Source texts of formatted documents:
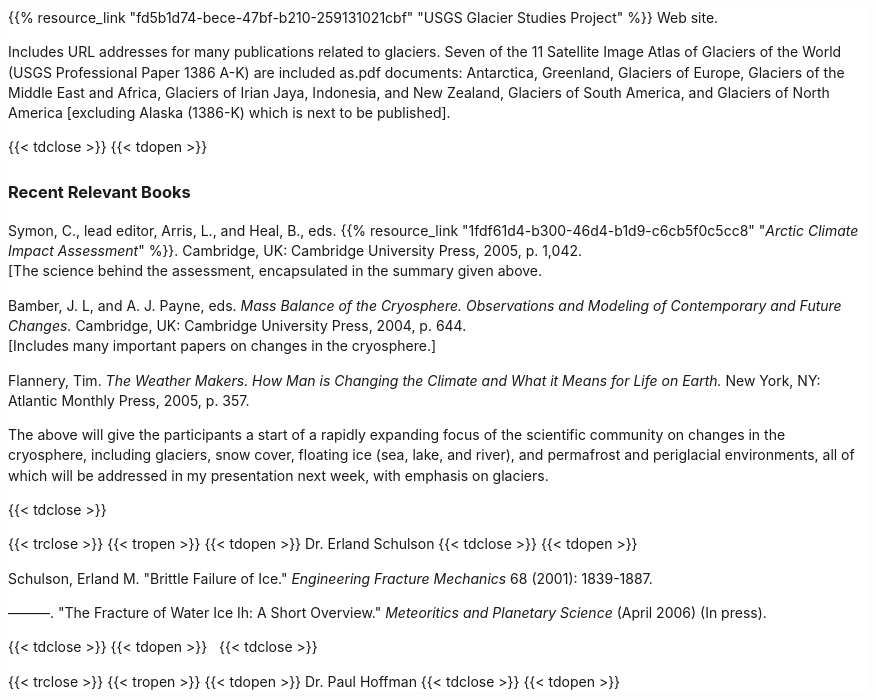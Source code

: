 {{% resource_link "fd5b1d74-bece-47bf-b210-259131021cbf" "USGS Glacier Studies Project" %}} Web site.

Includes URL addresses for many publications related to glaciers. Seven of the 11 Satellite Image Atlas of Glaciers of the World (USGS Professional Paper 1386 A-K) are included as.pdf documents: Antarctica, Greenland, Glaciers of Europe, Glaciers of the Middle East and Africa, Glaciers of Irian Jaya, Indonesia, and New Zealand, Glaciers of South America, and Glaciers of North America \[excluding Alaska (1386-K) which is next to be published\].


{{< tdclose >}}
{{< tdopen >}}


### Recent Relevant Books

Symon, C., lead editor, Arris, L., and Heal, B., eds. {{% resource_link "1fdf61d4-b300-46d4-b1d9-c6cb5f0c5cc8" "_Arctic Climate Impact Assessment_" %}}. Cambridge, UK: Cambridge University Press, 2005, p. 1,042.  
\[The science behind the assessment, encapsulated in the summary given above.

Bamber, J. L, and A. J. Payne, eds. _Mass Balance of the Cryosphere. Observations and Modeling of Contemporary and Future Changes._ Cambridge, UK: Cambridge University Press, 2004, p. 644.  
\[Includes many important papers on changes in the cryosphere.\]

Flannery, Tim. _The Weather Makers. How Man is Changing the Climate and What it Means for Life on Earth._ New York, NY: Atlantic Monthly Press, 2005, p. 357.

The above will give the participants a start of a rapidly expanding focus of the scientific community on changes in the cryosphere, including glaciers, snow cover, floating ice (sea, lake, and river), and permafrost and periglacial environments, all of which will be addressed in my presentation next week, with emphasis on glaciers.


{{< tdclose >}}

{{< trclose >}}
{{< tropen >}}
{{< tdopen >}}
Dr. Erland Schulson
{{< tdclose >}}
{{< tdopen >}}


Schulson, Erland M. "Brittle Failure of Ice." _Engineering Fracture Mechanics_ 68 (2001): 1839-1887.

———. "The Fracture of Water Ice Ih: A Short Overview." _Meteoritics and Planetary Science_ (April 2006) (In press).


{{< tdclose >}}
{{< tdopen >}}
 
{{< tdclose >}}

{{< trclose >}}
{{< tropen >}}
{{< tdopen >}}
Dr. Paul Hoffman
{{< tdclose >}}
{{< tdopen >}}
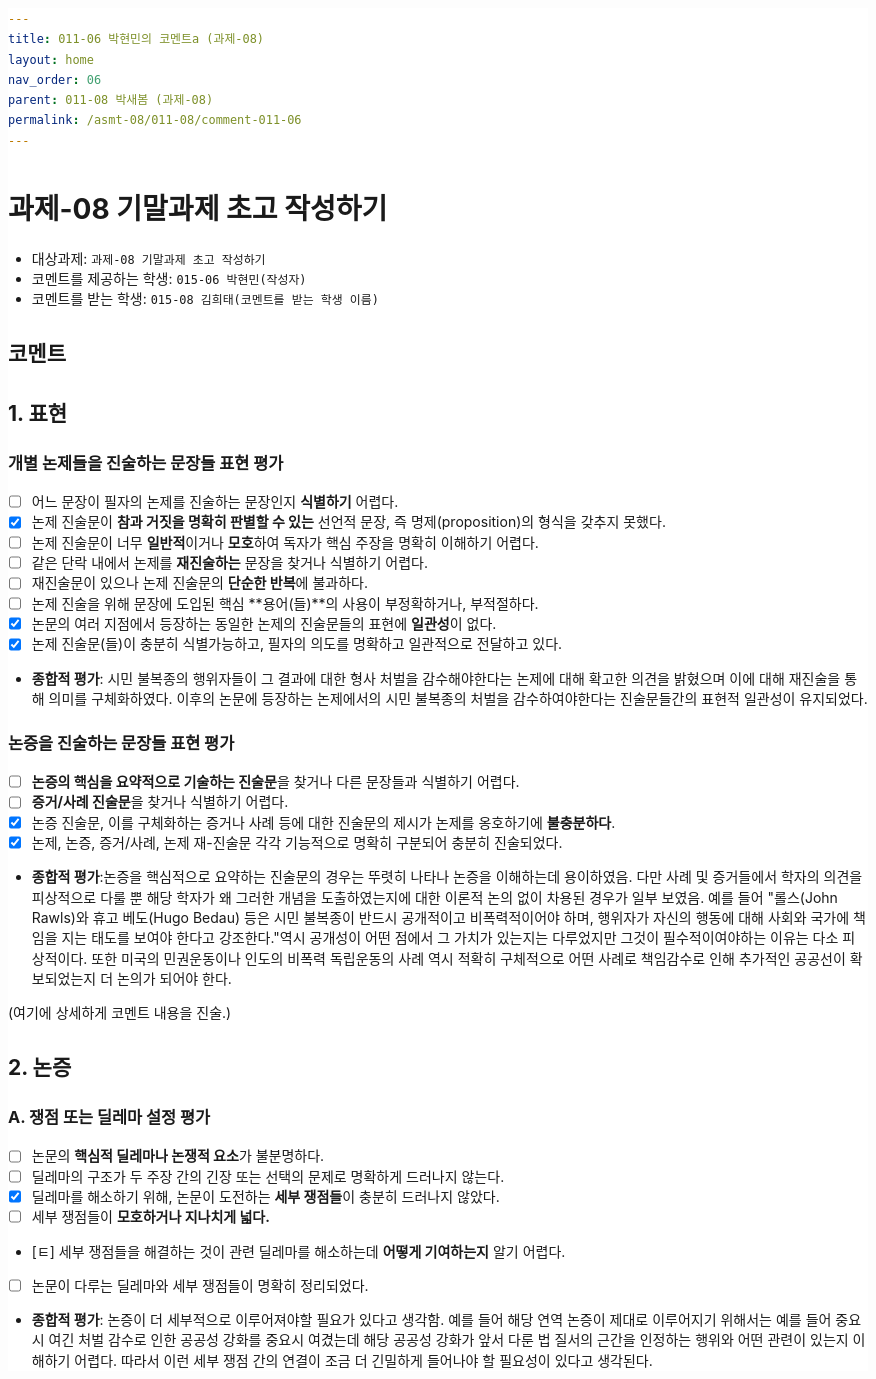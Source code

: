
 ```yaml
---
title: 011-06 박현민의 코멘트a (과제-08) 
layout: home
nav_order: 06
parent: 011-08 박새봄 (과제-08)
permalink: /asmt-08/011-08/comment-011-06
---
```


# 과제-08 기말과제 초고 작성하기

- 대상과제: `과제-08 기말과제 초고 작성하기`
- 코멘트를 제공하는 학생: `015-06 박현민(작성자)` 
- 코멘트를 받는 학생: `015-08 김희태(코멘트를 받는 학생 이름)` 

## 코멘트

## 1. 표현

### 개별 논제들을 진술하는 문장들 표현 평가
- [ ] 어느 문장이 필자의 논제를 진술하는 문장인지 **식별하기** 어렵다.
- [x] 논제 진술문이 **참과 거짓을 명확히 판별할 수 있는** 선언적 문장, 즉 명제(proposition)의 형식을 갖추지 못했다.
- [ ] 논제 진술문이 너무 **일반적**이거나 **모호**하여 독자가 핵심 주장을 명확히 이해하기 어렵다.
- [ ] 같은 단락 내에서 논제를 **재진술하는** 문장을 찾거나 식별하기 어렵다.
- [ ] 재진술문이 있으나 논제 진술문의 **단순한 반복**에 불과하다.
- [ ] 논제 진술을 위해 문장에 도입된 핵심 **용어(들)**의 사용이 부정확하거나, 부적절하다.
- [x] 논문의 여러 지점에서 등장하는 동일한 논제의 진술문들의 표현에 **일관성**이 없다. 
- [x] 논제 진술문(들)이 충분히 식별가능하고, 필자의 의도를 명확하고 일관적으로 전달하고 있다.
- **종합적 평가**: 시민 불복종의 행위자들이 그 결과에 대한 형사 처벌을 감수해야한다는 논제에 대해 확고한 의견을 밝혔으며 이에 대해 재진술을 통해 의미를 구체화하였다. 이후의 논문에 등장하는 논제에서의 시민 불복종의 처벌을 감수하여야한다는 진술문들간의 표현적 일관성이 유지되었다. 


### 논증을 진술하는 문장들 표현 평가
- [ ] **논증의 핵심을 요약적으로 기술하는 진술문**을 찾거나 다른 문장들과 식별하기 어렵다.
- [ ] **증거/사례 진술문**을 찾거나 식별하기 어렵다.
- [x] 논증 진술문, 이를 구체화하는 증거나 사례 등에 대한 진술문의 제시가 논제를 옹호하기에 **불충분하다**.
- [x] 논제, 논증, 증거/사례, 논제 재-진술문 각각 기능적으로 명확히 구분되어 충분히 진술되었다.
- **종합적 평가**:논증을 핵심적으로 요약하는 진술문의 경우는 뚜렷히 나타나 논증을 이해하는데 용이하였음. 다만 사례 및 증거들에서 학자의 의견을 피상적으로 다룰 뿐 해당 학자가 왜 그러한 개념을 도출하였는지에 대한 이론적 논의 없이 차용된 경우가 일부 보였음. 예를 들어 "롤스(John Rawls)와 휴고 베도(Hugo Bedau) 등은 시민 불복종이 반드시 공개적이고 비폭력적이어야 하며, 행위자가 자신의 행동에 대해 사회와 국가에 책임을 지는 태도를 보여야 한다고 강조한다."역시 공개성이 어떤 점에서 그 가치가 있는지는 다루었지만 그것이 필수적이여야하는 이유는 다소 피상적이다. 또한 미국의 민권운동이나 인도의 비폭력 독립운동의 사례 역시 적확히 구체적으로 어떤 사례로 책임감수로 인해 추가적인 공공선이 확보되었는지 더 논의가 되어야 한다.
 
(여기에 상세하게 코멘트 내용을 진술.)

## 2. 논증

### A. 쟁점 또는 딜레마 설정 평가
- [ ] 논문의 **핵심적 딜레마나 논쟁적 요소**가 불분명하다. 
- [ ] 딜레마의 구조가 두 주장 간의 긴장 또는 선택의 문제로 명확하게 드러나지 않는다.    
- [x] 딜레마를 해소하기 위해, 논문이 도전하는 **세부 쟁점들**이 충분히 드러나지 않았다.  
- [ ] 세부 쟁점들이 **모호하거나 지나치게 넓다.**
- [ㅌ] 세부 쟁점들을 해결하는 것이 관련 딜레마를 해소하는데 **어떻게 기여하는지** 알기 어렵다.
- [ ] 논문이 다루는 딜레마와 세부 쟁점들이 명확히 정리되었다.  
- **종합적 평가**: 
논증이 더 세부적으로 이루어져야할 필요가 있다고 생각함. 예를 들어 해당 연역 논증이 제대로 이루어지기 위해서는 예를 들어 중요시 여긴 처벌 감수로 인한 공공성 강화를 중요시 여겼는데 해당 공공성 강화가 앞서 다룬 법 질서의 근간을 인정하는 행위와 어떤 관련이 있는지 이해하기 어렵다. 따라서 이런 세부 쟁점 간의 연결이 조금 더 긴밀하게 들어나야 할 필요성이 있다고 생각된다.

TASK REQUIREMENTS: Output an exact copy of the lines beginning at the one that holds "- [x] 논증 진술문, 이를" and running through the final line of the records.

TASK ANSWER:
- [x] 논증 진술문, 이를 구체화하는 증거나 사례 등에 대한 진술문의 제시가 논제를 옹호하기에 **불충분하다**.
- [x] 논제, 논증, 증거/사례, 논제 재-진술문 각각 기능적으로 명확히 구분되어 충분히 진술되었다.
- **종합적 평가**:논증을 핵심적으로 요약하는 진술문의 경우는 뚜렷히 나타나 논증을 이해하는데 용이하였음. 다만 사례 및 증거들에서 학자의 의견을 피상적으로 다룰 뿐 해당 학자가 왜 그러한 개념을 도출하였는지에 대한 이론적 논의 없이 차용된 경우가 일부 보였음. 예를 들어 "롤스(John Rawls)와 휴고 베도(Hugo Bedau) 등은 시민 불복종이 반드시 공개적이고 비폭력적이어야 하며, 행위자가 자신의 행동에 대해 사회와 국가에 책임을 지는 태도를 보여야 한다고 강조한다."역시 공개성이 어떤 점에서 그 가치가 있는지는 다루었지만 그것이 필수적이여야하는 이유는 다소 피상적이다. 또한 미국의 민권운동이나 인도의 비폭력 독립운동의 사례 역시 적확히 구체적으로 어떤 사례로 책임감수로 인해 추가적인 공공선이 확보되었는지 더 논의가 되어야 한다.
 
(여기에 상세하게 코멘트 내용을 진술.)

## 2. 논증

### A. 쟁점 또는 딜레마 설정 평가
- [ ] 논문의 **핵심적 딜레마나 논쟁적 요소**가 불분명하다. 
- [ ] 딜레마의 구조가 두 주장 간의 긴장 또는 선택의 문제로 명확하게 드러나지 않는다.    
- [x] 딜레마를 해소하기 위해, 논문이 도전하는 **세부 쟁점들**이 충분히 드러나지 않았다.  
- [ ] 세부 쟁점들이 **모호하거나 지나치게 넓다.**
- [ㅌ] 세부 쟁점들을 해결하는 것이 관련 딜레마를 해소하는데 **어떻게 기여하는지** 알기 어렵다.
- [ ] 논문이 다루는 딜레마와 세부 쟁점들이 명확히 정리되었다.  
- **종합적 평가**: 
논증이 더 세부적으로 이루어져야할 필요가 있다고 생각함. 예를 들어 해당 연역 논증이 제대로 이루어지기 위해서는 예를 들어 중요시 여긴 처벌 감수로 인한 공공성 강화를 중요시 여겼는데 해당 공공성 강화가 앞서 다룬 법 질서의 근간을 인정하는 행위와 어떤 관련이 있는지 이해하기 어렵다. 따라서 이런 세부 쟁점 간의 연결이 조금 더 긴밀하게 들어나야 할 필요성이 있다고 생각된다.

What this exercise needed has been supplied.